Tercan Bahar, Apolonio Victor H, Chagas Vinicius S, Wong Christopher K, Lee Jordan A, Yau Christina, Benz Christopher C, Stuart Joshua M, Karlberg Brian J, Ellrott Kyle, Grewal Jasleen K, Jones Steven J M, Zenklusen Jean C, Robertson A Gordon, Laird Peter W, Cherniack Andrew D, Castro Mauro A A
Institute of Systems Biology, 401 Terry Avenue North, Seattle, WA 98109, USA.
Bioinformatics and Systems Biology Laboratory, Federal University of Paraná, Curitiba, PR 81520-260, Brazil.
STAR Protoc. 2025 Jun 20;6(2):103681. doi: 10.1016/j.xpro.2025.103681. Epub 2025 Mar 18.
As genes tend to be co-regulated as gene modules, feature selection in machine learning (ML) on gene expression data can be challenged by the complexity of gene regulation.
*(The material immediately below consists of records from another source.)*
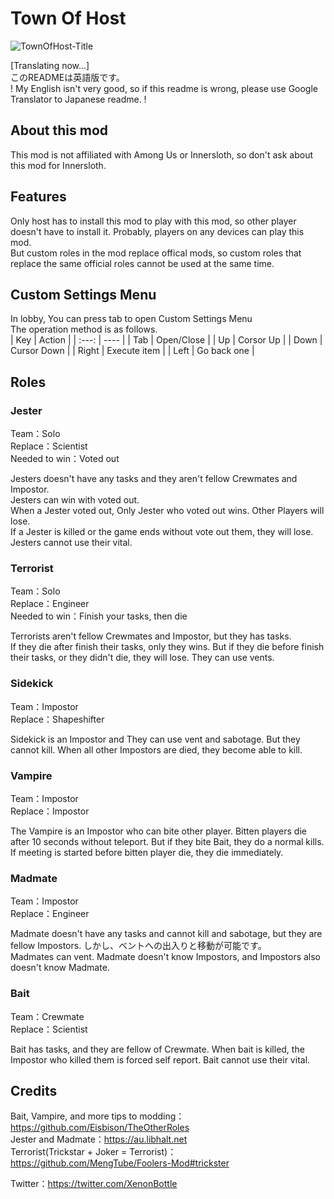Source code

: # Town Of Host
![TownOfHost-Title](https://user-images.githubusercontent.com/51523918/147845737-440bc415-0d0f-42eb-b1d4-6aab36937bd4.jpg)

\[Translating now...\]<br>
このREADMEは英語版です。<br>
! My English isn't very good, so if this readme is wrong, please use Google Translator to Japanese readme. !

## About this mod

This mod is not affiliated with Among Us or Innersloth, so don't ask about this mod for Innersloth.<br>

## Features

Only host has to install this mod to play with this mod, so other player doesn't have to install it. Probably, players on any devices can play this mod.<br>
But custom roles in the mod replace offical mods, so custom roles that replace the same official roles cannot be used at the same time.<br>

## Custom Settings Menu
In lobby, You can press tab to open Custom Settings Menu<br>
The operation method is as follows.<br>
| Key | Action |
| :---: | ---- |
| Tab | Open/Close |
| Up | Corsor Up |
| Down | Cursor Down |
| Right | Execute item |
| Left | Go back one |

## Roles

### Jester

Team：Solo<br>
Replace：Scientist<br>
Needed to win：Voted out<br>

Jesters doesn't have any tasks and they aren't fellow Crewmates and Impostor.<br>
Jesters can win with voted out.<br>
When a Jester voted out, Only Jester who voted out wins. Other Players will lose.<br>
If a Jester is killed or the game ends without vote out them, they will lose.<br>
Jesters cannot use their vital.<br>

### Terrorist

Team：Solo<br>
Replace：Engineer<br>
Needed to win：Finish your tasks, then die<br>

Terrorists aren't fellow Crewmates and Impostor, but they has tasks.<br>
If they die after finish their tasks, only they wins.
But if they die before finish their tasks, or they didn't die, they will lose.
They can use vents.

### Sidekick

Team：Impostor<br>
Replace：Shapeshifter<br>

Sidekick is an Impostor and They can use vent and sabotage.
But they cannot kill.
When all other Impostors are died, they become able to kill.

### Vampire

Team：Impostor<br>
Replace：Impostor<br>

The Vampire is an Impostor who can bite other player.
Bitten players die after 10 seconds without teleport.
But if they bite Bait, they do a normal kills.
If meeting is started before bitten player die, they die immediately.

### Madmate

Team：Impostor<br>
Replace：Engineer<br>

Madmate doesn't have any tasks and cannot kill and sabotage, but they are fellow Impostors.
しかし、ベントへの出入りと移動が可能です。<br>
Madmates can vent.
Madmate doesn't know Impostors, and Impostors also doesn't know Madmate.

### Bait

Team：Crewmate<br>
Replace：Scientist<br>

Bait has tasks, and they are fellow of Crewmate.
When bait is killed, the Impostor who killed them is forced self report.
Bait cannot use their vital.

## Credits 

Bait, Vampire, and more tips to modding：https://github.com/Eisbison/TheOtherRoles<br>
Jester and Madmate：https://au.libhalt.net<br>
Terrorist(Trickstar + Joker = Terrorist)：https://github.com/MengTube/Foolers-Mod#trickster<br>

Twitter：https://twitter.com/XenonBottle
Here, we present a protocol for reconciling differences in classifier features identified using different ML approaches. We describe steps for loading the PathwaySpace R package, preparing input for analysis, and creating density plots of gene sets. We then detail procedures for testing whether apparently distinct feature sets are related in pathway space. For complete details on the use and execution of this protocol, please refer to Ellrott et al..
由于基因倾向于作为基因模块共同调控,基于基因表达数据的机器学习(ML)中的特征选择可能会受到基因调控复杂性的挑战。在这里,我们提出了一种用于协调使用不同ML方法识别的分类器特征差异的方案。我们描述了加载PathwaySpace R包、准备分析输入以及创建基因集密度图的步骤。然后,我们详细说明了测试明显不同的特征集在通路空间中是否相关的程序。有关此方案的使用和执行的完整详细信息,请参考Ellrott等人的文章。